2.5.13

What will Cotai be 50 years from now?

IAN Fleming was already famous when he was invited by the Sunday Times to visit  “the most exciting cities in the world” and write about his travel impressions. The creator of James Bond took two trips between 1959 and 1960 and visited 13 cities. Macau was one of the chosen and the articles originally written for the London paper made it into a book titled “Thrilling Cities”, first published in 1963.
Fleming’s work has recently been republished in an edition that, besides Hong Kong and Macau, includes his remarks on Tokyo, Honolulu, Los Angeles, Las Vegas, Chicago, New York, Hamburg, Vienna, Geneva, Naples (including nearby Capri island) and Monte Carlo.  The new edition by Thomas & Mercer (specializing in “mystery books” and owned by Amazon) is not a mere reprint and, according to information included in the book’s introduction, “restores the original observations, maps, and language used at that time”.

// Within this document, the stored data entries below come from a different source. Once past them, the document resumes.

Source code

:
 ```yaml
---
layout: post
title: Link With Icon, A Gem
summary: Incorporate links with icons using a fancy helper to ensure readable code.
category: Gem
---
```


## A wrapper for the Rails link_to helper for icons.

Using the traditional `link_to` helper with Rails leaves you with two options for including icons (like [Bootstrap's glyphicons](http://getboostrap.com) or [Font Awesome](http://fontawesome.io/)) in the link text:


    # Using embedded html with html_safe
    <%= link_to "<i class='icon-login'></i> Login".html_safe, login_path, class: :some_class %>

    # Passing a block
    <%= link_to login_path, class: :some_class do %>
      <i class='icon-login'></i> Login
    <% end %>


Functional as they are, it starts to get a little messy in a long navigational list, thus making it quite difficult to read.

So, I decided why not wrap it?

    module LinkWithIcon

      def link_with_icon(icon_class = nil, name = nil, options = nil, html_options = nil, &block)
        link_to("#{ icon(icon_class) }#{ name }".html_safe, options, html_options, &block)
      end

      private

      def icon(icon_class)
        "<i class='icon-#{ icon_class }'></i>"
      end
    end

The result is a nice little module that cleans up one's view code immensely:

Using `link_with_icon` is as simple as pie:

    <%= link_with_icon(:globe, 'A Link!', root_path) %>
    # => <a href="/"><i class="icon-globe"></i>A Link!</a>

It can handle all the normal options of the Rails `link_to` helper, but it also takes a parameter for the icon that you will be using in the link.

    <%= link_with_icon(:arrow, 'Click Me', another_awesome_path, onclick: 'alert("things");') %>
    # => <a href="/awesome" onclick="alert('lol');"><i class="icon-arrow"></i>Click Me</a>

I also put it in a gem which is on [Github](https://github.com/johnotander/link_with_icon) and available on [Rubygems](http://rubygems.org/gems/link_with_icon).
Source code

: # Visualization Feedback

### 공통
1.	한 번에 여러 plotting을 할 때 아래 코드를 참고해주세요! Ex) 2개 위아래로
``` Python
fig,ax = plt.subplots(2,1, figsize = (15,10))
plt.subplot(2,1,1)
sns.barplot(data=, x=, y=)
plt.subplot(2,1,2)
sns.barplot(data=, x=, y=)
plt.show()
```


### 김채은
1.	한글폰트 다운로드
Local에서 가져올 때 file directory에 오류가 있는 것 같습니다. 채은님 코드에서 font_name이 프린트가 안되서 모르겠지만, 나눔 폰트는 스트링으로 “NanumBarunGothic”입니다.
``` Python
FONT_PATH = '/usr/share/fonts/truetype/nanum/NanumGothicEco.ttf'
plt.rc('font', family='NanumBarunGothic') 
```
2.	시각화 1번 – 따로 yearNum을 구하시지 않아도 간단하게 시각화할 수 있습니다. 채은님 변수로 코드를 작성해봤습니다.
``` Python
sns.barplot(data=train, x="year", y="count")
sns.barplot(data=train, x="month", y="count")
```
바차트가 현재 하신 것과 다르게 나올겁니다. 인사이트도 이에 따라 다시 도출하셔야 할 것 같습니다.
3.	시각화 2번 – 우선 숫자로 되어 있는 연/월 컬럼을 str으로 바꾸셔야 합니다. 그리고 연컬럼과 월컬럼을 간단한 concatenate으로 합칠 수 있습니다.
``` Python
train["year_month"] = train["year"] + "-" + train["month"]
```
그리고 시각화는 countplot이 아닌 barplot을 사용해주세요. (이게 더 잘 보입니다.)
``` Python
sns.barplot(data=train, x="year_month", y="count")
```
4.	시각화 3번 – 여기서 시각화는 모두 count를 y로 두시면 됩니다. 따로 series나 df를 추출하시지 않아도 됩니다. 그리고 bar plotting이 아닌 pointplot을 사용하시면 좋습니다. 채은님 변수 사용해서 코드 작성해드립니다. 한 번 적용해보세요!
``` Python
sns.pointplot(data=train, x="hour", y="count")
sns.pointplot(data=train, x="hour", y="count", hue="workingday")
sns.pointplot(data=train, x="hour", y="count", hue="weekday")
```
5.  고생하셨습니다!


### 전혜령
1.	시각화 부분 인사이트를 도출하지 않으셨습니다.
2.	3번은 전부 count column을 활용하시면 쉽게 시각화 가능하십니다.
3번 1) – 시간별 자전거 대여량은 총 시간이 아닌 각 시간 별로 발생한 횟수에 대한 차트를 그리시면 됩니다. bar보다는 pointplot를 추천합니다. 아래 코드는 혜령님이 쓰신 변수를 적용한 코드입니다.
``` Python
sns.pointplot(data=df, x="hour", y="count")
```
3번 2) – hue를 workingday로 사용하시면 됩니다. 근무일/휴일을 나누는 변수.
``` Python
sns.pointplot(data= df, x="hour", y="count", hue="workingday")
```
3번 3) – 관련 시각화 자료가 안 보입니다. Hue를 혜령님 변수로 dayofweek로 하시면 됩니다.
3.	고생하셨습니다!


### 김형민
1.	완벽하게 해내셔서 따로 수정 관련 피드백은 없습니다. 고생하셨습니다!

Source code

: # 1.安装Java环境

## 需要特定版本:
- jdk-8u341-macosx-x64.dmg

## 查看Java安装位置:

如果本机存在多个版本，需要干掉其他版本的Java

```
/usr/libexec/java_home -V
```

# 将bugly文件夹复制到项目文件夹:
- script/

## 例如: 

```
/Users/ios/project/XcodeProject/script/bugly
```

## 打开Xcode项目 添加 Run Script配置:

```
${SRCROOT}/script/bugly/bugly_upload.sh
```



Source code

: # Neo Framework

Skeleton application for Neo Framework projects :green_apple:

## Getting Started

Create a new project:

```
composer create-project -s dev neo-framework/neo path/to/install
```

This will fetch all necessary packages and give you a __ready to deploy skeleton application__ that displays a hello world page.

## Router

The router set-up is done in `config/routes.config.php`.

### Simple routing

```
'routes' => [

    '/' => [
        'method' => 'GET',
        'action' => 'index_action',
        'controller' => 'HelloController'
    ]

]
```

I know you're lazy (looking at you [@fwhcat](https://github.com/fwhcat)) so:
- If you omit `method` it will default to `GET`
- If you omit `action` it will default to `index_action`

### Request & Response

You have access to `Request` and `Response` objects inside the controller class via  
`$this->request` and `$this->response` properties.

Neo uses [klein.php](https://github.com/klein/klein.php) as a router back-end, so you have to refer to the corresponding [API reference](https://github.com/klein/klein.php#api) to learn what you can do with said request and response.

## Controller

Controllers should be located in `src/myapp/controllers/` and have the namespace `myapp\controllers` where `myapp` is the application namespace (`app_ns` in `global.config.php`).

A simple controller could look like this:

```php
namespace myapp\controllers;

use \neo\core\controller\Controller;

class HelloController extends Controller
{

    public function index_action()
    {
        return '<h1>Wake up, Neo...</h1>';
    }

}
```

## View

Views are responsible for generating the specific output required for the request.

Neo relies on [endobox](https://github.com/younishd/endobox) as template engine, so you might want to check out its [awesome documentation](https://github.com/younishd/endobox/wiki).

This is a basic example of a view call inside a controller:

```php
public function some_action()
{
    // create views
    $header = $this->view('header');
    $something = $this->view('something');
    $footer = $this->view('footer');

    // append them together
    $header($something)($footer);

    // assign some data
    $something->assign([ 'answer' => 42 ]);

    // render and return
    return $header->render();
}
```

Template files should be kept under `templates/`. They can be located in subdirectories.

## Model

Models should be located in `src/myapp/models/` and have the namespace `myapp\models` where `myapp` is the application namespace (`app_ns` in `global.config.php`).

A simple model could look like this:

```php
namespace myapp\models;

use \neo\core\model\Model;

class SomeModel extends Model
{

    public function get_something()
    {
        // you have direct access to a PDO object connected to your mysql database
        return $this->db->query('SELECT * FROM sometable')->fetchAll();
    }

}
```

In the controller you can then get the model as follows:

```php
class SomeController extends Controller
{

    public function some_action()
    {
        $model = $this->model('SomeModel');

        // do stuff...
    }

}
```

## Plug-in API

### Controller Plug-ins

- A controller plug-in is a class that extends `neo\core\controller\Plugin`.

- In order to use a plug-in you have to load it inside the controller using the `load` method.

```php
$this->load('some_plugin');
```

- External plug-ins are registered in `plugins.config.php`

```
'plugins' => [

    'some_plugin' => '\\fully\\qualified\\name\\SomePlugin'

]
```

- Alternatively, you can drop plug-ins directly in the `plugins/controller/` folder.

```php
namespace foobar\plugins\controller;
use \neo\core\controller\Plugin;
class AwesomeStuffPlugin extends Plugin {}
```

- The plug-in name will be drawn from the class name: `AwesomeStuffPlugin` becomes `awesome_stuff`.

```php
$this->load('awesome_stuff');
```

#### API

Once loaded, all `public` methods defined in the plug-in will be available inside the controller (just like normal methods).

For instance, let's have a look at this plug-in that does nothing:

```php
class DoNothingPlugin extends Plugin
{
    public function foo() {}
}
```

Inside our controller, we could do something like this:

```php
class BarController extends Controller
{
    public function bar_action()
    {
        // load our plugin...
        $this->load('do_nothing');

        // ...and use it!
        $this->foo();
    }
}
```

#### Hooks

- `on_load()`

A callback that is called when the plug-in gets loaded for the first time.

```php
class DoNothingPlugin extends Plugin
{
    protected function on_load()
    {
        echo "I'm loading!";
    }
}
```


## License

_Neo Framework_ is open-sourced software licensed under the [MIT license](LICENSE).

The new edition is a good excuse to learn more about mid-20 century Macau. Reading Fleming one can envisage how the city changed up to the point of becoming almost unrecognizable. During the pre- Stanley Ho times, Macau’s premier nightspot was the still standing Central Hotel, which Fleming dubs “the largest house of gambling and self indulgence in the world”. Built in 1928 to take the role previously occupied by Rua da Felicidade [Happiness Street] - “one great and continuous street of pleasure” - the hotel is marvelously described:
“The Central Hotel is not precisely a hotel. It is a nine- story skyscraper, by far the largest building in Macau, and it is devoted solely to the human vices. It has one more original feature. The higher up the building you go, the more beautiful and expensive are the girls, the higher the stakes at the gambling-tables, and the better the music. Thus on the ground floor the honest coolie can choose a girl of his own class and gamble for pennies by lowering his bet on a fishing rod contraption through a hole in the floor on to the gaming-tables below. Those with longer pocket can progress upwards through various heavens until they reach the earthly paradise on the sixth floor. Above this are the bedrooms.”
The green hotel still functions in Avenida de Almeida Ribeiro (known as San Ma Lou) but has lost all its charm and has become a seedy two-star lodging. As it had previously replaced the picturesque Happiness Street, it too was replaced by Stanley Ho’s Casino Lisboa. This was a sign of a new era in Macau (the gaming monopoly that lasted until 2003) and a landmark building that caused awe amongst Chinese visitors. But Lisboa has now been overshadowed by modern casinos and the Cotai (by then just a man-made isthmus connecting Taipa to Coloane) development built upon reclaimed land, a project far from imagined at the time. As the poets sing, all things change, nothing stays the same… And a question arises in my mind: What will replace Cotai fifty years from now?
Also curious in Fleming’s remarks about Macau are his attempts to find “a genuine Bond villain” here. He picked the “mysterious” Dr Pedro Lobo, an influential Macanese businessman and Leal Senado president at the time.  “Not only did Macau have no income tax or exchange controls, it was not subject to the Bretton Woods agreement which artificially fixed the gold price at an unsustainable $35 an ounce. The Doctor was said to have ingeniously exploited that loophole, buying gold at the official price and legally re-selling it at a higher unofficial market price to anyone who cared to visit Macau. Where they took it afterwards was their business.”
But Lobo didn’t turn out to be the villain Fleming expected to meet, although he wasn’t reassured by the Catholic religious art in his mansion.  The “powerfully built butler, who looked more like a judo black-belt than a butler” was another cause for concern, despite offering Johnny Walker. But Lobo, an amateur composer, was “charming, and, on request, played some of his compositions on a gramophone”. They ended up talking of gold, triads, and opium: “It is a terrible thing, Mr Fleming. These people give all their money for opium. Soon they lose their interest in food… They become sexless, neuter, and waste away. It would be much better if they drank beer, even too much beer, as I believe is sometimes the case in your own country. But what do you think of my coffee? This is my own coffee from my estate in Timor, ” Lobo wanted to know.